## Source data
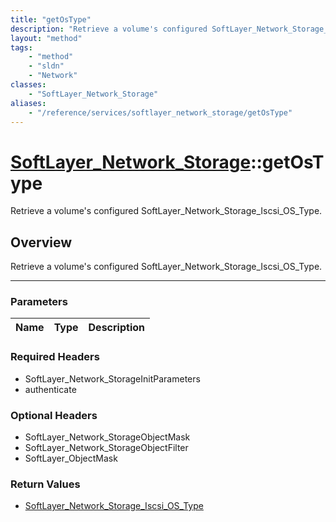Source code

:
 ```yaml
---
title: "getOsType"
description: "Retrieve a volume's configured SoftLayer_Network_Storage_Iscsi_OS_Type."
layout: "method"
tags:
    - "method"
    - "sldn"
    - "Network"
classes:
    - "SoftLayer_Network_Storage"
aliases:
    - "/reference/services/softlayer_network_storage/getOsType"
---
```

# [SoftLayer_Network_Storage](/reference/services/SoftLayer_Network_Storage)::getOsType

Retrieve a volume's configured SoftLayer_Network_Storage_Iscsi_OS_Type.


## Overview 
Retrieve a volume's configured SoftLayer_Network_Storage_Iscsi_OS_Type.

-----

### Parameters 
|Name | Type | Description |
| --- | --- | --- |


### Required Headers
* SoftLayer_Network_StorageInitParameters
* authenticate


### Optional Headers
* SoftLayer_Network_StorageObjectMask
* SoftLayer_Network_StorageObjectFilter
* SoftLayer_ObjectMask

### Return Values
* <a href='/reference/datatypes/SoftLayer_Network_Storage_Iscsi_OS_Type'>SoftLayer_Network_Storage_Iscsi_OS_Type </a>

## Exercise prompt
Going through the entries above, show each line that contains "services".

## Expected output
    - "/reference/services/softlayer_network_storage/getOsType"
# [SoftLayer_Network_Storage](/reference/services/SoftLayer_Network_Storage)::getOsType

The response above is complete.